In the 2nd example, we'll manually create dataframe, including a column of nested data, of 10 of my favorite wines over the past few years and apply 2 methods to reshape it. 

In [20]:
# Create list of producers of the wine I had
Producers = ['Descendientes de J Palacios','Petrusa','Vila Vina','Ivan Dolac','Quinta do Crasto','Bargylus','Dom do Bibei Lalama','Avignonesi','Vina Tondonia','Alcyone']

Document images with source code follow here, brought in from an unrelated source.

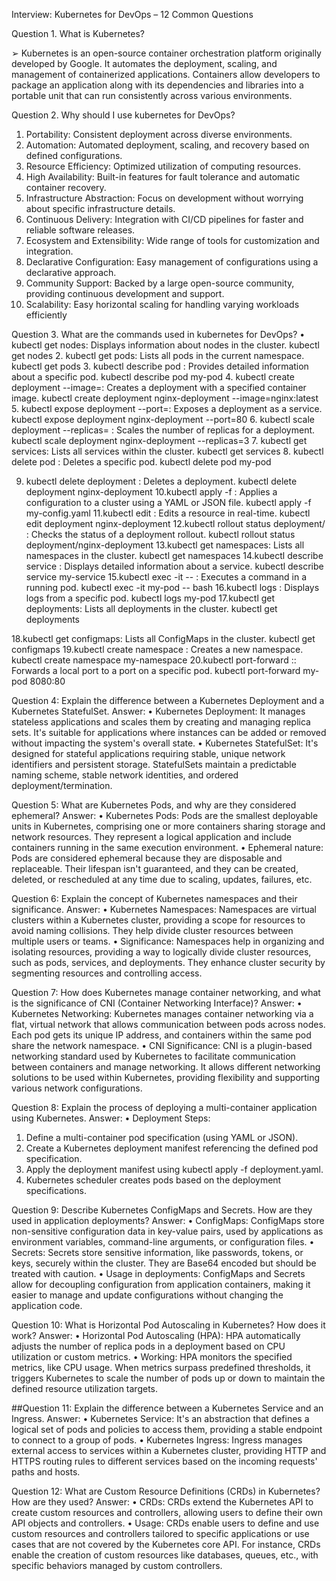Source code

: Interview: Kubernetes for DevOps – 12 Common Questions

Question 1. What is Kubernetes?

➢ Kubernetes is an open-source container orchestration platform originally
developed by Google. It automates the deployment, scaling, and management
of containerized applications. Containers allow developers to package an
application along with its dependencies and libraries into a portable unit that
can run consistently across various environments.

Question 2. Why should I use kubernetes for DevOps?
1. Portability: Consistent deployment across diverse environments.
2. Automation: Automated deployment, scaling, and recovery based on defined
configurations.
3. Resource Efficiency: Optimized utilization of computing resources.
4. High Availability: Built-in features for fault tolerance and automatic container recovery.
5. Infrastructure Abstraction: Focus on development without worrying about specific
infrastructure details.
6. Continuous Delivery: Integration with CI/CD pipelines for faster and reliable software
releases.
7. Ecosystem and Extensibility: Wide range of tools for customization and integration.
8. Declarative Configuration: Easy management of configurations using a declarative
approach.
9. Community Support: Backed by a large open-source community, providing continuous
development and support.
10. Scalability: Easy horizontal scaling for handling varying workloads efficiently
 
Question 3. What are the commands used in kubernetes for DevOps?
• kubectl get nodes: Displays information about nodes in the cluster.
kubectl get nodes
2. kubectl get pods: Lists all pods in the current namespace.
kubectl get pods
3. kubectl describe pod <pod-name>: Provides detailed information about a specific pod.
kubectl describe pod my-pod
4. kubectl create deployment <deployment-name> --image=<image-name>: Creates a
deployment with a specified container image.
kubectl create deployment nginx-deployment --image=nginx:latest
5. kubectl expose deployment <deployment-name> --port=<port>: Exposes a deployment
as a service.
kubectl expose deployment nginx-deployment --port=80
6. kubectl scale deployment <deployment-name> --replicas=<replica-count> : Scales the
number of replicas for a deployment.
kubectl scale deployment nginx-deployment --replicas=3
7. kubectl get services: Lists all services within the cluster.
kubectl get services
8. kubectl delete pod <pod-name>: Deletes a specific pod.
kubectl delete pod my-pod
 
9. kubectl delete deployment <deployment-name>: Deletes a deployment.
kubectl delete deployment nginx-deployment
10.kubectl apply -f <filename>: Applies a configuration to a cluster using a YAML or JSON
file.
kubectl apply -f my-config.yaml
11.kubectl edit <resource-type> <resource-name>: Edits a resource in real-time.
kubectl edit deployment nginx-deployment
12.kubectl rollout status deployment/<deployment-name> : Checks the status of a
deployment rollout.
kubectl rollout status deployment/nginx-deployment
13.kubectl get namespaces: Lists all namespaces in the cluster.
kubectl get namespaces
14.kubectl describe service <service-name>: Displays detailed information about a service.
kubectl describe service my-service
15.kubectl exec -it <pod-name> -- <command> : Executes a command in a running pod.
kubectl exec -it my-pod -- bash
16.kubectl logs <pod-name>: Displays logs from a specific pod.
kubectl logs my-pod
17.kubectl get deployments: Lists all deployments in the cluster.
kubectl get deployments
 
18.kubectl get configmaps: Lists all ConfigMaps in the cluster.
kubectl get configmaps
19.kubectl create namespace <namespace-name>: Creates a new namespace.
kubectl create namespace my-namespace
20.kubectl port-forward <pod-name> <local-port>:<remote-port>: Forwards a local port
to a port on a specific pod.
kubectl port-forward my-pod 8080:80

Question 4: Explain the difference between a Kubernetes Deployment
and a Kubernetes StatefulSet.
Answer:
• Kubernetes Deployment: It manages stateless applications and scales them by creating and
managing replica sets. It's suitable for applications where instances can be added or
removed without impacting the system's overall state.
• Kubernetes StatefulSet: It's designed for stateful applications requiring stable, unique
network identifiers and persistent storage. StatefulSets maintain a predictable naming
scheme, stable network identities, and ordered deployment/termination.

Question 5: What are Kubernetes Pods, and why are they considered
ephemeral?
Answer:
• Kubernetes Pods: Pods are the smallest deployable units in Kubernetes, comprising one or
more containers sharing storage and network resources. They represent a logical application
and include containers running in the same execution environment.
• Ephemeral nature: Pods are considered ephemeral because they are disposable and
replaceable. Their lifespan isn't guaranteed, and they can be created, deleted, or rescheduled
at any time due to scaling, updates, failures, etc.
 
Question 6: Explain the concept of Kubernetes namespaces and their
significance.
Answer:
• Kubernetes Namespaces: Namespaces are virtual clusters within a Kubernetes cluster,
providing a scope for resources to avoid naming collisions. They help divide cluster
resources between multiple users or teams.
• Significance: Namespaces help in organizing and isolating resources, providing a way to
logically divide cluster resources, such as pods, services, and deployments. They enhance
cluster security by segmenting resources and controlling access.

Question 7: How does Kubernetes manage container networking, and
what is the significance of CNI (Container Networking Interface)?
Answer:
• Kubernetes Networking: Kubernetes manages container networking via a flat, virtual
network that allows communication between pods across nodes. Each pod gets its unique IP
address, and containers within the same pod share the network namespace.
• CNI Significance: CNI is a plugin-based networking standard used by Kubernetes to
facilitate communication between containers and manage networking. It allows different
networking solutions to be used within Kubernetes, providing flexibility and supporting
various network configurations.

Question 8: Explain the process of deploying a multi-container
application using Kubernetes.
Answer:
• Deployment Steps:
1. Define a multi-container pod specification (using YAML or JSON).
2. Create a Kubernetes deployment manifest referencing the defined pod specification.
3. Apply the deployment manifest using kubectl apply -f
deployment.yaml.
4. Kubernetes scheduler creates pods based on the deployment specifications.
 
Question 9: Describe Kubernetes ConfigMaps and Secrets. How are
they used in application deployments?
Answer:
• ConfigMaps: ConfigMaps store non-sensitive configuration data in key-value pairs, used
by applications as environment variables, command-line arguments, or configuration files.
• Secrets: Secrets store sensitive information, like passwords, tokens, or keys, securely
within the cluster. They are Base64 encoded but should be treated with caution.
• Usage in deployments: ConfigMaps and Secrets allow for decoupling configuration from
application containers, making it easier to manage and update configurations without
changing the application code.

Question 10: What is Horizontal Pod Autoscaling in Kubernetes?
How does it work?
Answer:
• Horizontal Pod Autoscaling (HPA): HPA automatically adjusts the number of replica pods
in a deployment based on CPU utilization or custom metrics.
• Working: HPA monitors the specified metrics, like CPU usage. When metrics surpass
predefined thresholds, it triggers Kubernetes to scale the number of pods up or down to
maintain the defined resource utilization targets.

##Question 11: Explain the difference between a Kubernetes Service
and an Ingress.
Answer:
• Kubernetes Service: It's an abstraction that defines a logical set of pods and policies to
access them, providing a stable endpoint to connect to a group of pods.
• Kubernetes Ingress: Ingress manages external access to services within a Kubernetes
cluster, providing HTTP and HTTPS routing rules to different services based on the
incoming requests' paths and hosts.
 
Question 12: What are Custom Resource Definitions (CRDs) in
Kubernetes? How are they used?
Answer:
• CRDs: CRDs extend the Kubernetes API to create custom resources and controllers,
allowing users to define their own API objects and controllers.
• Usage: CRDs enable users to define and use custom resources and controllers tailored to
specific applications or use cases that are not covered by the Kubernetes core API. For
instance, CRDs enable the creation of custom resources like databases, queues, etc., with
specific behaviors managed by custom controllers.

# Create list of dictionaries containing info on each wine producer for the wine I had 
Info = [{'Variety': 'Mencia', 'Region':'Bierzo', 'Country':'Spain','Vintage':'2006'},
         {'Variety': 'Schioppetino', 'Region':'Colli Orientali del Friuli','Country':'Italy', 'Vintage':'2010'},
         {'Variety': 'Prokupac', 'Region':'West Morava','Country':'Serbia', 'Vintage':'2016'},
         {'Variety': 'Old Vines', 'Region':'Douro','Country':'Portugal', 'Vintage':'2015'},
         {'Variety': 'Plavac Mali', 'Region':'Hvar','Country':'Croatia', 'Vintage':'2014'},
         {'Variety': 'Syrah-Cabarnet-Merlot', 'Region':'Latakia','Country':'Syria', 'Vintage':'2010'},
         {'Variety': 'Mencia', 'Region':'Ribeira Sacra','Country':'Spain', 'Vintage':'2010'},
         {'Variety': 'Merlot', 'Region':'Toscana (IGT)','Country':'Italy', 'Vintage':'2010'},
         {'Variety': 'Tempranillo-Garnacha', 'Region':'Rioja', 'Country':'Spain','Vintage':'2005'},
         {'Variety': 'Tannat', 'Region':'Canelones','Country':'Uruguay', 'Vintage':'2016'}]

# Create dataframe calling dictionary constructor with keys as producrs and info
wines = pd.DataFrame(dict(Producers=Producers,Info=Info))

# Checking the dataframe - the info column contains dictionaries
wines

Unnamed: 0,Producers,Info
0,Descendientes de J Palacios,"{'Variety': 'Mencia', 'Region': 'Bierzo', 'Cou..."
1,Petrusa,"{'Variety': 'Schioppetino', 'Region': 'Colli O..."
2,Vila Vina,"{'Variety': 'Prokupac', 'Region': 'West Morava..."
3,Ivan Dolac,"{'Variety': 'Old Vines', 'Region': 'Douro', 'C..."
4,Quinta do Crasto,"{'Variety': 'Plavac Mali', 'Region': 'Hvar', '..."
5,Bargylus,"{'Variety': 'Syrah-Cabarnet-Merlot', 'Region':..."
6,Dom do Bibei Lalama,"{'Variety': 'Mencia', 'Region': 'Ribeira Sacra..."
7,Avignonesi,"{'Variety': 'Merlot', 'Region': 'Toscana (IGT)..."
8,Vina Tondonia,"{'Variety': 'Tempranillo-Garnacha', 'Region': ..."
9,Alcyone,"{'Variety': 'Tannat', 'Region': 'Canelones', '..."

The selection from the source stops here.